WHAT IS BEING ASKED — The required output is the lines below from the line containing "6. Social impact" to the line containing "20. Responsible sourcing", inclusive, retyped exactly. No other lines belong in it.

TASK INPUT —
:::
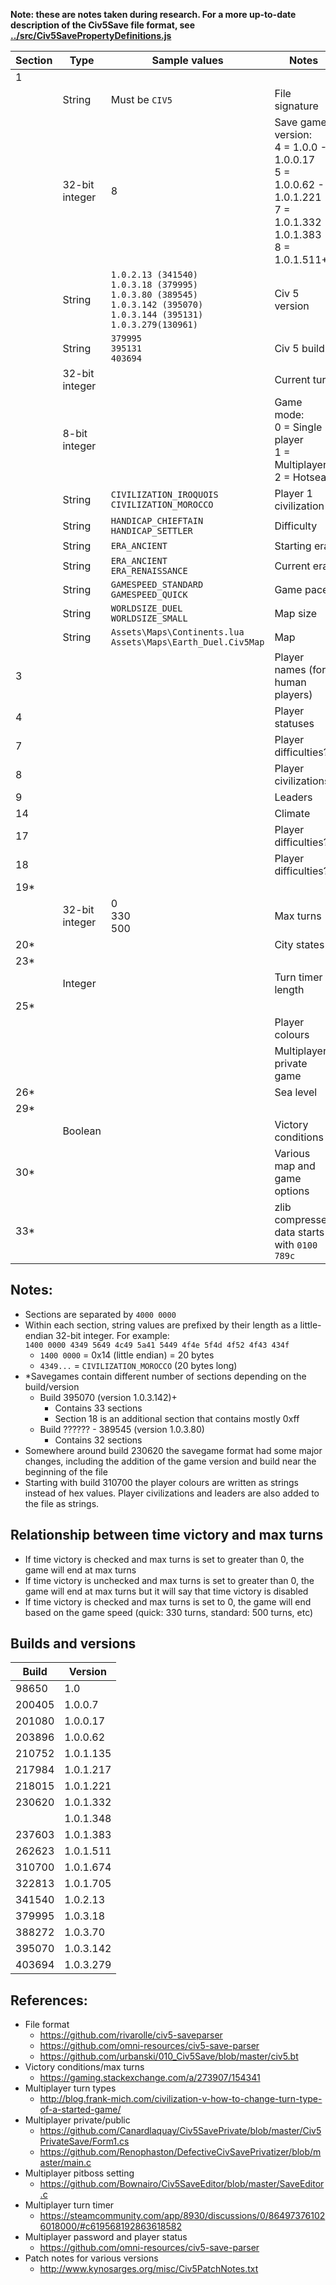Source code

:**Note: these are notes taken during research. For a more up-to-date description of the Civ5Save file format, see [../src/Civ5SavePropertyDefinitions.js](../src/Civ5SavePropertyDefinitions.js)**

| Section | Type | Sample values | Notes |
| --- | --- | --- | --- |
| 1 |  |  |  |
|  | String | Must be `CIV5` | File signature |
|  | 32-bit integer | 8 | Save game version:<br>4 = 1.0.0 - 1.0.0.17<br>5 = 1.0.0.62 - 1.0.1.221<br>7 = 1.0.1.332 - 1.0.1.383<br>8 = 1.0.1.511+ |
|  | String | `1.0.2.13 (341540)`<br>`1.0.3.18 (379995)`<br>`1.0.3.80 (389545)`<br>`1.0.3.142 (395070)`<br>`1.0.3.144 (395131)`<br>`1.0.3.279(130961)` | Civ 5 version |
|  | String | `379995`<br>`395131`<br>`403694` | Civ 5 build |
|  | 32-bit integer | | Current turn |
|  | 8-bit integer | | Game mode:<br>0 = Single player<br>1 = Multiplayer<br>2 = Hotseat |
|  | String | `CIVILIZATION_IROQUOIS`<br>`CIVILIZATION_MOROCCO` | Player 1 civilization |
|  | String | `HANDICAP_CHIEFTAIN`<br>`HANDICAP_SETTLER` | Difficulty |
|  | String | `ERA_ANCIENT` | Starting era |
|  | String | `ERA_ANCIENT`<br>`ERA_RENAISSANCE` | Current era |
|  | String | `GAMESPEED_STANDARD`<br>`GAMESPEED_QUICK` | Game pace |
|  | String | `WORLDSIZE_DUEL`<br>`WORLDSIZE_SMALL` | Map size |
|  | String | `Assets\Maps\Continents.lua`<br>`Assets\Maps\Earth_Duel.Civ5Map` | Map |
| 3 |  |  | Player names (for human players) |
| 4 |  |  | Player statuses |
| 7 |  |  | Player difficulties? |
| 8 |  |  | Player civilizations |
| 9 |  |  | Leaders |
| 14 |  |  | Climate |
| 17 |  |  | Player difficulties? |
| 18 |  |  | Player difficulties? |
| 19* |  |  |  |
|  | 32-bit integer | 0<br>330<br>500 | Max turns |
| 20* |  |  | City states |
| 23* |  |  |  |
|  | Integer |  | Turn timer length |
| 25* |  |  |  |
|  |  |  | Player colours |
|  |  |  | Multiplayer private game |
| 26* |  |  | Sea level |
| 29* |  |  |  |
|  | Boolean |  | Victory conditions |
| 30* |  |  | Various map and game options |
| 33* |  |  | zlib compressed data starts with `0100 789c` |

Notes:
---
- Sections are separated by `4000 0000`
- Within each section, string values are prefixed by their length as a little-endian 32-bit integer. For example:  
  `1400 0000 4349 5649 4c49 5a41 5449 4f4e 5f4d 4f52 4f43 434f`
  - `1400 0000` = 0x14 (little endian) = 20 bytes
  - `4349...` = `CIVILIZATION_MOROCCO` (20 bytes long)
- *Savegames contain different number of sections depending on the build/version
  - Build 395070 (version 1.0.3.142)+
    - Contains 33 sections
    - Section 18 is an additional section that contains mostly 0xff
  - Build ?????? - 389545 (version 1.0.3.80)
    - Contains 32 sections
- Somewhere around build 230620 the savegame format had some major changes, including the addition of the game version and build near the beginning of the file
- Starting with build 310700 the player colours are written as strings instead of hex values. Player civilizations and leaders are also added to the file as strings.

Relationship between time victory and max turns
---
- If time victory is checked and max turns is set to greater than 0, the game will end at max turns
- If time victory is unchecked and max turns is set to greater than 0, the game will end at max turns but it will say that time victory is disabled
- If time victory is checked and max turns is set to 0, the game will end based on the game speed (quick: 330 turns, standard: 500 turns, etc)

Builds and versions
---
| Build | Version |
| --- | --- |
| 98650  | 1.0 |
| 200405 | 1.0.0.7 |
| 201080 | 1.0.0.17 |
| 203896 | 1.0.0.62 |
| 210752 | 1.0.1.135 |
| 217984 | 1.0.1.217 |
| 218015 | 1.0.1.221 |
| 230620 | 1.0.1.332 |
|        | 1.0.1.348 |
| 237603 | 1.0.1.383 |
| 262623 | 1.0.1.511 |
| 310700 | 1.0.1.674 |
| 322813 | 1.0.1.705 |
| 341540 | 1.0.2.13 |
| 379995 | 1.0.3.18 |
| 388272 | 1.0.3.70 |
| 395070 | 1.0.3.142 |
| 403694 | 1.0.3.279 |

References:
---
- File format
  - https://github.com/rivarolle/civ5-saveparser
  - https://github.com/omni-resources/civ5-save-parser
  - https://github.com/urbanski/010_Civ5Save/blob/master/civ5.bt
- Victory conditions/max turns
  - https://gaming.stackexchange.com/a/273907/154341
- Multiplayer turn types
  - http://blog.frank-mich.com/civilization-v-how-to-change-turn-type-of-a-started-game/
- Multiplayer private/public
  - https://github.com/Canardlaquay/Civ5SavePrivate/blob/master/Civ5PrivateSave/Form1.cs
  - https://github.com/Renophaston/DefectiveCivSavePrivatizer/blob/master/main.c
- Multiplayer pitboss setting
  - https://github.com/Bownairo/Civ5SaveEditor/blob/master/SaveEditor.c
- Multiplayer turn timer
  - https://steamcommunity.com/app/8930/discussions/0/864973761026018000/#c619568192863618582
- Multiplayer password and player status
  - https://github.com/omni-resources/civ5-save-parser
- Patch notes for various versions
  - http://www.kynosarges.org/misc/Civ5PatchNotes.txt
:::
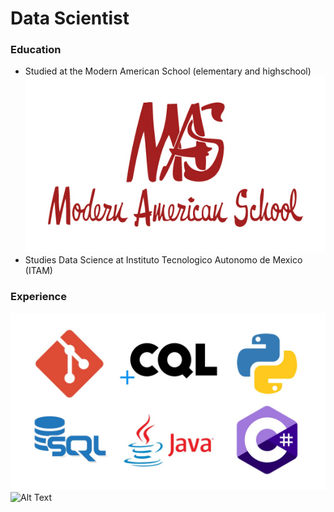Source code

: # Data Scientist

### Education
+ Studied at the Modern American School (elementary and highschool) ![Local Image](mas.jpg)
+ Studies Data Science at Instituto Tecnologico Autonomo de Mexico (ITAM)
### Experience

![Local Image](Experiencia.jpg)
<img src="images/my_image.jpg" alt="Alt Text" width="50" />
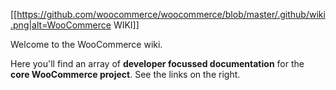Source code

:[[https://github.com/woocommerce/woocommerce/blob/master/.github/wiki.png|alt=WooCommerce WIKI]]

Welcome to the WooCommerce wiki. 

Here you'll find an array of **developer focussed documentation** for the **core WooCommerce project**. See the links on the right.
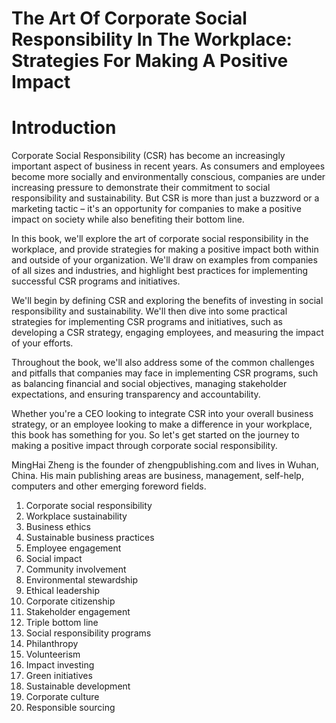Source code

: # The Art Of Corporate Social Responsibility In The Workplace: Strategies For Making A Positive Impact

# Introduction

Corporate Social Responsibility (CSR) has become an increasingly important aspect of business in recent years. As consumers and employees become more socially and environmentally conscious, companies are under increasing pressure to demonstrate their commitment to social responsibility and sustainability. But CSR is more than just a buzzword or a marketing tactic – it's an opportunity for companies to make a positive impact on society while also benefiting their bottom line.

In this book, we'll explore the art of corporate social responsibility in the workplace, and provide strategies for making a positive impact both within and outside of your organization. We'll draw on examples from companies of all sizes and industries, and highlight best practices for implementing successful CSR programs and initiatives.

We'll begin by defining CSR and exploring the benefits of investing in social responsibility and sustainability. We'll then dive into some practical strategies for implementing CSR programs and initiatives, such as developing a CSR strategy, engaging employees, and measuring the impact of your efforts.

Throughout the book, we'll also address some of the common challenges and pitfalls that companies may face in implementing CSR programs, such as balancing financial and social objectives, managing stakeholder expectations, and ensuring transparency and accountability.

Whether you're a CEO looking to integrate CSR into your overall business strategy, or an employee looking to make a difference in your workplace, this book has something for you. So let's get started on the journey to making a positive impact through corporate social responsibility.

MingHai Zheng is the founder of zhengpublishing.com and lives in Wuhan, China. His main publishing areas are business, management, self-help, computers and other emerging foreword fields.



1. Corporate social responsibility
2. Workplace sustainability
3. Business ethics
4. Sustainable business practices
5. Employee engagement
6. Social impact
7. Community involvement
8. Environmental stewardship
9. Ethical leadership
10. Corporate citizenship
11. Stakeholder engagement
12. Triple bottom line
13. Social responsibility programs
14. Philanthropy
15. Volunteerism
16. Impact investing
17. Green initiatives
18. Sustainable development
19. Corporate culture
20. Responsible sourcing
:::
RESULT OF THIS TASK —
6. Social impact
7. Community involvement
8. Environmental stewardship
9. Ethical leadership
10. Corporate citizenship
11. Stakeholder engagement
12. Triple bottom line
13. Social responsibility programs
14. Philanthropy
15. Volunteerism
16. Impact investing
17. Green initiatives
18. Sustainable development
19. Corporate culture
20. Responsible sourcing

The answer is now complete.